INPUT MATERIAL:
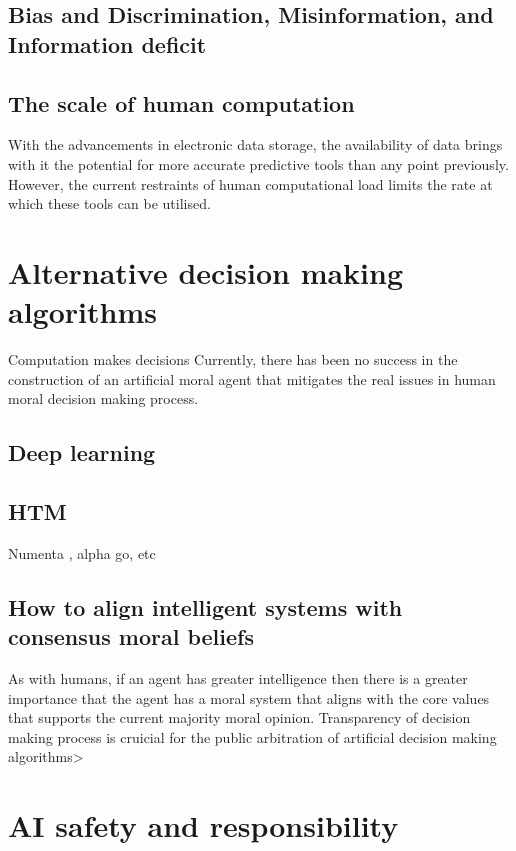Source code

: \documentclass{book}
\begin{document}
\subsection{Bias and Discrimination, Misinformation, and Information deficit}

\subsection{The scale of human computation}
With the advancements in electronic data storage, the availability of data brings with it the potential for more accurate predictive tools than any point previously.
However, the current restraints of human computational load limits the rate at which these tools can be utilised.

\section{Alternative decision making algorithms}
Computation makes decisions
Currently, there has been no success in the construction of an artificial moral agent that mitigates the real issues in human moral decision making process.

\subsection{Deep learning}

\subsection{HTM}
Numenta \cite{numentahome}, alpha go, etc

\subsection{How to align intelligent systems with consensus moral beliefs}
As with humans, if an agent has greater intelligence then there is a greater importance that the agent has a moral system that aligns with the core values that supports the current majority moral opinion.
Transparency of decision making process is cruicial for the public arbitration of artificial decision making algorithms>

\section{AI safety and responsibility}
\end{document}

WORK ITEM:
Restate each entry exactly, omitting pictures.

SOLUTION TO THIS PROBLEM:
Source code

: \documentclass{book}
\begin{document}
\subsection{Bias and Discrimination, Misinformation, and Information deficit}

\subsection{The scale of human computation}
With the advancements in electronic data storage, the availability of data brings with it the potential for more accurate predictive tools than any point previously.
However, the current restraints of human computational load limits the rate at which these tools can be utilised.

\section{Alternative decision making algorithms}
Computation makes decisions
Currently, there has been no success in the construction of an artificial moral agent that mitigates the real issues in human moral decision making process.

\subsection{Deep learning}

\subsection{HTM}
Numenta \cite{numentahome}, alpha go, etc

\subsection{How to align intelligent systems with consensus moral beliefs}
As with humans, if an agent has greater intelligence then there is a greater importance that the agent has a moral system that aligns with the core values that supports the current majority moral opinion.
Transparency of decision making process is cruicial for the public arbitration of artificial decision making algorithms>

\section{AI safety and responsibility}
\end{document}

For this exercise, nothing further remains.